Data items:
Content starts
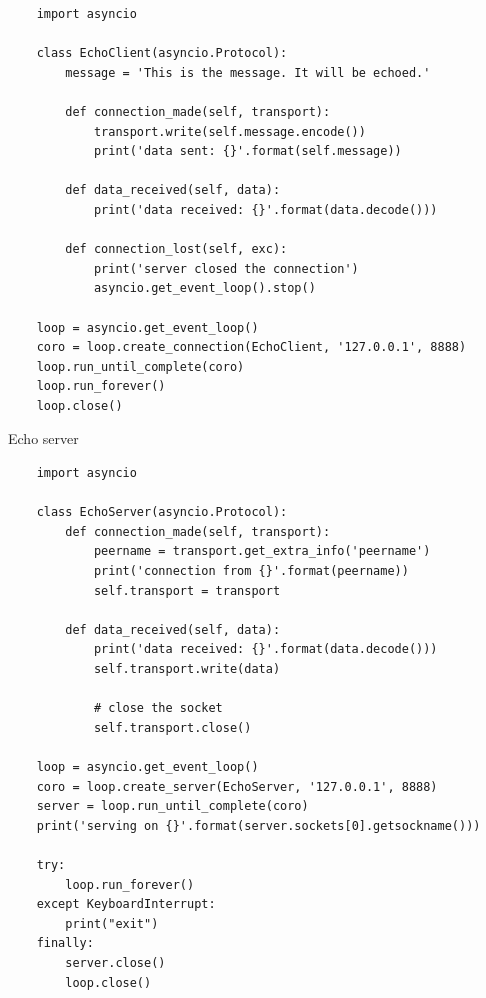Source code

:\documentclass[20pt]{beamer}
\begin{document}
\begin{center}
\begin{frame}[fragile]
    \fontsize{8pt}{8pt}\selectfont
    \begin{verbatim}
    import asyncio

    class EchoClient(asyncio.Protocol):
        message = 'This is the message. It will be echoed.'

        def connection_made(self, transport):
            transport.write(self.message.encode())
            print('data sent: {}'.format(self.message))

        def data_received(self, data):
            print('data received: {}'.format(data.decode()))

        def connection_lost(self, exc):
            print('server closed the connection')
            asyncio.get_event_loop().stop()

    loop = asyncio.get_event_loop()
    coro = loop.create_connection(EchoClient, '127.0.0.1', 8888)
    loop.run_until_complete(coro)
    loop.run_forever()
    loop.close()
    \end{verbatim}
\end{frame}

\begin{frame}[fragile]
    Echo server

    \fontsize{8pt}{8pt}\selectfont
    \begin{verbatim}
    import asyncio

    class EchoServer(asyncio.Protocol):
        def connection_made(self, transport):
            peername = transport.get_extra_info('peername')
            print('connection from {}'.format(peername))
            self.transport = transport

        def data_received(self, data):
            print('data received: {}'.format(data.decode()))
            self.transport.write(data)

            # close the socket
            self.transport.close()

    loop = asyncio.get_event_loop()
    coro = loop.create_server(EchoServer, '127.0.0.1', 8888)
    server = loop.run_until_complete(coro)
    print('serving on {}'.format(server.sockets[0].getsockname()))

    try:
        loop.run_forever()
    except KeyboardInterrupt:
        print("exit")
    finally:
        server.close()
        loop.close()
    \end{verbatim}
\end{frame}

\frame{

    \bigskip\bigskip
    \bigskip\bigskip
    \bigskip\bigskip

}
\end{center}
\end{document}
Content ends
WHAT YOU NEED TO DO: Go through the data above and print exactly the lines from its first line through the line holding "message = 'This", both included, leaving pictures aside.

ANSWER BOX:
Source code

:\documentclass[20pt]{beamer}
\begin{document}
\begin{center}
\begin{frame}[fragile]
    \fontsize{8pt}{8pt}\selectfont
    \begin{verbatim}
    import asyncio

    class EchoClient(asyncio.Protocol):
        message = 'This is the message. It will be echoed.'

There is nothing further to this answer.